-- MATERIAL FOR THIS TASK follows --
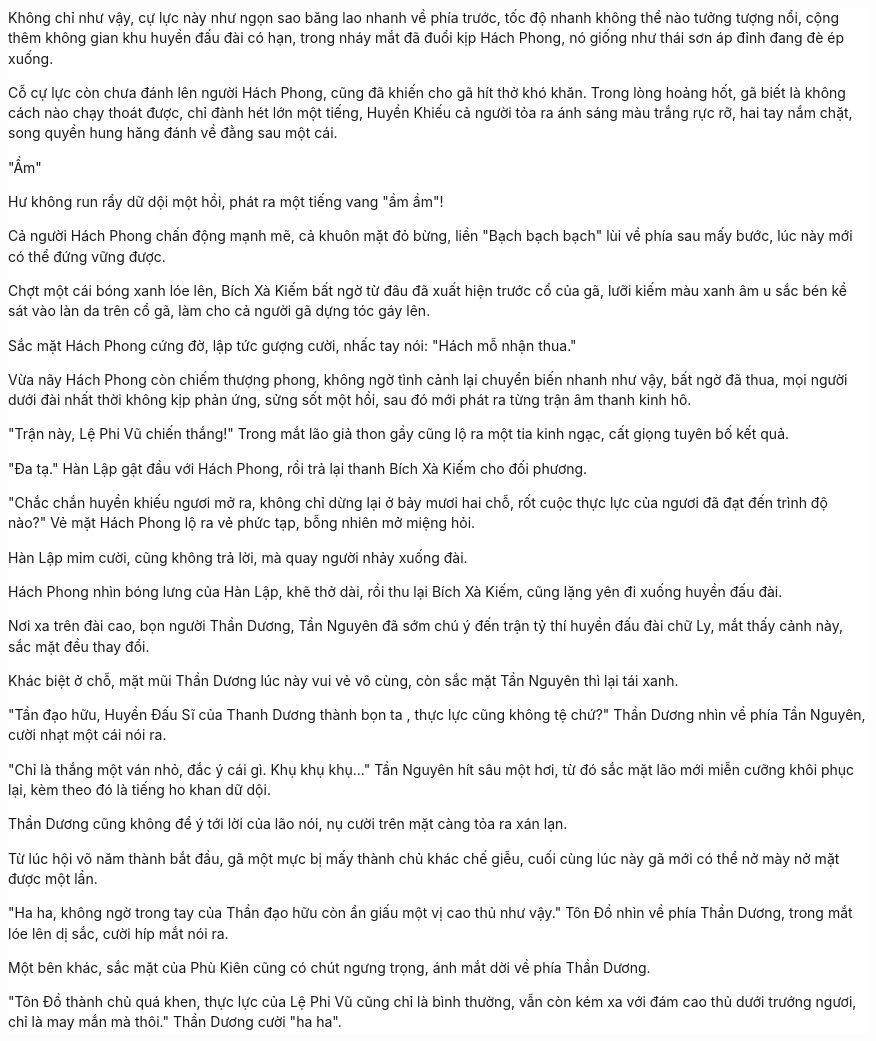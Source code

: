 Không chỉ như vậy, cự lực này như ngọn sao băng lao nhanh về phía trước, tốc độ nhanh không thể nào tưởng tượng nổi, cộng thêm không gian khu huyền đấu đài có hạn, trong nháy mắt đã đuổi kịp Hách Phong, nó giống như thái sơn áp đỉnh đang đè ép xuống.

Cỗ cự lực còn chưa đánh lên người Hách Phong, cũng đã khiến cho gã hít thở khó khăn. Trong lòng hoảng hốt, gã biết là không cách nào chạy thoát được, chỉ đành hét lớn một tiếng, Huyền Khiếu cả người tỏa ra ánh sáng màu trắng rực rỡ, hai tay nắm chặt, song quyền hung hăng đánh về đằng sau một cái.

"Ầm"

Hư không run rẩy dữ dội một hồi, phát ra một tiếng vang "ầm ầm"!

Cả người Hách Phong chấn động mạnh mẽ, cả khuôn mặt đỏ bừng, liền "Bạch bạch bạch" lùi về phía sau mấy bước, lúc này mới có thể đứng vững được.

Chợt một cái bóng xanh lóe lên, Bích Xà Kiếm bất ngờ từ đâu đã xuất hiện trước cổ của gã, lưỡi kiếm màu xanh âm u sắc bén kề sát vào làn da trên cổ gã, làm cho cả người gã dựng tóc gáy lên.

Sắc mặt Hách Phong cứng đờ, lập tức gượng cười, nhấc tay nói: "Hách mỗ nhận thua."

Vừa nãy Hách Phong còn chiếm thượng phong, không ngờ tình cảnh lại chuyển biến nhanh như vậy, bất ngờ đã thua, mọi người dưới đài nhất thời không kịp phản ứng, sửng sốt một hồi, sau đó mới phát ra từng trận âm thanh kinh hô.

"Trận này, Lệ Phi Vũ chiến thắng!" Trong mắt lão giả thon gầy cũng lộ ra một tia kinh ngạc, cất giọng tuyên bố kết quả.

"Đa tạ." Hàn Lập gật đầu với Hách Phong, rồi trả lại thanh Bích Xà Kiếm cho đối phương.

"Chắc chắn huyền khiếu ngươi mở ra, không chỉ dừng lại ở bảy mươi hai chỗ, rốt cuộc thực lực của ngươi đã đạt đến trình độ nào?" Vẻ mặt Hách Phong lộ ra vẻ phức tạp, bỗng nhiên mở miệng hỏi.

Hàn Lập mỉm cười, cũng không trả lời, mà quay người nhảy xuống đài.

Hách Phong nhìn bóng lưng của Hàn Lập, khẽ thở dài, rồi thu lại Bích Xà Kiếm, cũng lặng yên đi xuống huyền đấu đài.

Nơi xa trên đài cao, bọn người Thần Dương, Tần Nguyên đã sớm chú ý đến trận tỷ thí huyền đấu đài chữ Ly, mắt thấy cảnh này, sắc mặt đều thay đổi.

Khác biệt ở chỗ, mặt mũi Thần Dương lúc này vui vẻ vô cùng, còn sắc mặt Tần Nguyên thì lại tái xanh.

"Tần đạo hữu, Huyền Đấu Sĩ của Thanh Dương thành bọn ta , thực lực cũng không tệ chứ?" Thần Dương nhìn về phía Tần Nguyên, cười nhạt một cái nói ra.

"Chỉ là thắng một ván nhỏ, đắc ý cái gì. Khụ khụ khụ..." Tần Nguyên hít sâu một hơi, từ đó sắc mặt lão mới miễn cưỡng khôi phục lại, kèm theo đó là tiếng ho khan dữ dội.

Thần Dương cũng không để ý tới lời của lão nói, nụ cười trên mặt càng tỏa ra xán lạn.

Từ lúc hội võ năm thành bắt đầu, gã một mực bị mấy thành chủ khác chế giễu, cuối cùng lúc này gã mới có thể nở mày nở mặt được một lần.

"Ha ha, không ngờ trong tay của Thần đạo hữu còn ẩn giấu một vị cao thủ như vậy." Tôn Đồ nhìn về phía Thần Dương, trong mắt lóe lên dị sắc, cười híp mắt nói ra.

Một bên khác, sắc mặt của Phù Kiên cũng có chút ngưng trọng, ánh mắt dời về phía Thần Dương.

"Tôn Đồ thành chủ quá khen, thực lực của Lệ Phi Vũ cũng chỉ là bình thường, vẫn còn kém xa với đám cao thủ dưới trướng ngươi, chỉ là may mắn mà thôi." Thần Dương cười "ha ha".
-- MATERIAL FOR THIS TASK concluded --
WHAT TO WORK ON: Return, from the data, each line where the string "được" occurs.

RESULT BELOW:
Cỗ cự lực còn chưa đánh lên người Hách Phong, cũng đã khiến cho gã hít thở khó khăn. Trong lòng hoảng hốt, gã biết là không cách nào chạy thoát được, chỉ đành hét lớn một tiếng, Huyền Khiếu cả người tỏa ra ánh sáng màu trắng rực rỡ, hai tay nắm chặt, song quyền hung hăng đánh về đằng sau một cái.
Cả người Hách Phong chấn động mạnh mẽ, cả khuôn mặt đỏ bừng, liền "Bạch bạch bạch" lùi về phía sau mấy bước, lúc này mới có thể đứng vững được.
Từ lúc hội võ năm thành bắt đầu, gã một mực bị mấy thành chủ khác chế giễu, cuối cùng lúc này gã mới có thể nở mày nở mặt được một lần.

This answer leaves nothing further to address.